Ma non era diventato un grande attore il pompatissimo Jim Carrey? Baciato dagli osanna della critica per il sopravvalutato The Truman Show, aveva fatto (quasi) dimenticare le sguaiate macchiette del doppio, disastroso Ace Ventura. Anche se da allora, e sono passati dieci anni, ha alternato film passabili (Io, me & Irene; Lemony Snicket) a boiate cosmiche (Una settimana da Dio; Se mi lasci ti cancello). In questo ambizioso, petulante e barbosissimo Yes Man è tornato il peggior Jim Carrey della carriera. Peccato, perché quando rinuncia alle smorfie, e qui lo fa davvero raramente, riesce perfino a essere simpatico. Oltre che a sembrar bravo.

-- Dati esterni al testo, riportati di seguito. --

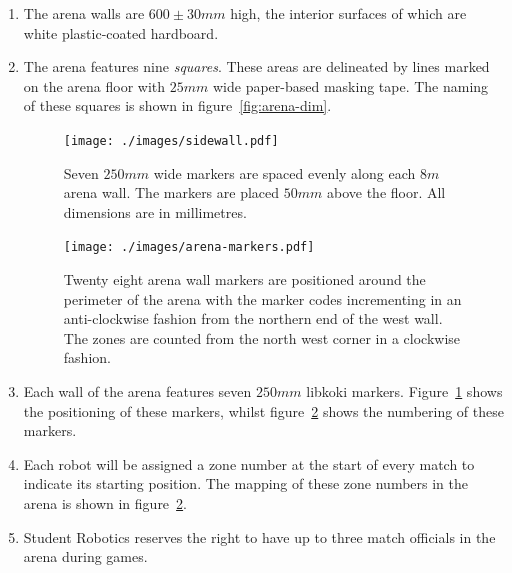 \begin{enumerate}
\item The arena walls are $600\pm30mm$ high, the interior surfaces of which are white plastic-coated hardboard.

\item The arena features nine \textit{squares}.
      These areas are delineated by lines marked on the arena floor with $25mm$ wide paper-based masking tape.
      The naming of these squares is shown in figure~\ref{fig:arena-dim}.

\begin{figure}
  \centering
  \texttt{[image: ./images/sidewall.pdf]}
  \caption{Seven $250mm$ wide markers are spaced evenly along each $8m$ arena wall.
           The markers are placed $50mm$ above the floor.
	   All dimensions are in millimetres.}
  \label{fig:arena-wall}
\end{figure}

\begin{figure}
  \centering
  \texttt{[image: ./images/arena-markers.pdf]}
  \caption{Twenty eight arena wall markers are positioned around the perimeter of the arena with the marker codes incrementing in an anti-clockwise fashion from the northern end of the west wall.
           The zones are counted from the north west corner in a clockwise fashion.}
  \label{fig:arena-zones}
\end{figure}

\item Each wall of the arena features seven $250mm$ libkoki markers.
      Figure~\ref{fig:arena-wall} shows the positioning of these markers, whilst figure~\ref{fig:arena-zones} shows the numbering of these markers.

\item Each robot will be assigned a zone number at the start of every match to indicate its starting position.
      The mapping of these zone numbers in the arena is shown in figure~\ref{fig:arena-zones}.

\item Student Robotics reserves the right to have up to three match officials in the arena during games.

\end{enumerate}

La storiella, che l’emergente Peyton Reed (però il suo precedente Ti odio, ti lascio, ti..., nonostante il pessimo titolo tradotto era molto più carino e spiritoso) è tratto dal romanzo di tale Danny Wallace. Protagonista lo scorbutico bancario Carl Allen (Carrey, ovviamente), i cui perentori no sono diventati proverbiali sia tra gli amici sia tra i clienti. Un invito a cena? No. Un prestito, con tutte le garanzie? Sempre no. Non c’è da stupirsi se la bella moglie Stephanie l’abbia piantato: lui la sera preferisce starsene sdraiato sul divano a fare indigestione di dvd. Finché un amico spuntato dal passato, lo convince ad assistere a un seminario del guru della comunicazione Terrence (il settantenne un dì fascinoso Terence Stamp), che insegna agli adepti in ebollizione a dire sempre sì. E la vita dell’impiegatino cambia da così a così, grazie anche all’incontro con la disinvolta scooterista dalle mille risorse Allison (l’anonima Zooey Deschanel).

Qualcuno che ride in sala lo si trova sempre, così ci sarà di sicuro chi si terrà la pancia davanti alla raggrinzita vicina di pianerottolo del fessacchiotto, Fionnula Flanagan, coetanea e in un certo senso emula della scostumata Irina Palm, specializzata però nell’arte cara a Monica Lewinsky. Che pena, ragazzi.